Data excerpts
------------------------------------------------------------

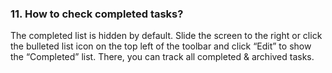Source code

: ### 11. How to check completed tasks?
The completed list is hidden by default. Slide the screen to the right or click the bulleted list icon on the top left of the toolbar and click “Edit” to show the “Completed” list. There, you can track all completed & archived tasks.
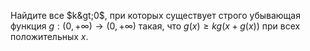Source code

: Найдите все $k&gt;0$, при которых существует строго убывающая функция 
$g:(0,+\infty)\to (0,+\infty)$ такая, что $g(x)\geq kg(x+g(x))$ при 
всех положительных $x$.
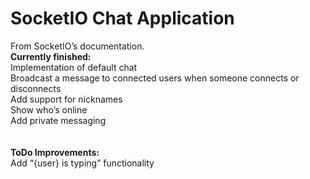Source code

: SocketIO Chat Application
=========================
From SocketIO’s documentation.<br>
<b>Currently finished:</b><br>
Implementation of default chat<br>
Broadcast a message to connected users when someone connects or disconnects<br>
Add support for nicknames<br>
Show who’s online<br>
Add private messaging<br>
<br><br>
<b>ToDo Improvements:</b><br>
Add “{user} is typing” functionality<br>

------------------------------------------------------------

Which lines above contain the word "SocketIO"? Copy each of them.

: SocketIO Chat Application
From SocketIO’s documentation.<br>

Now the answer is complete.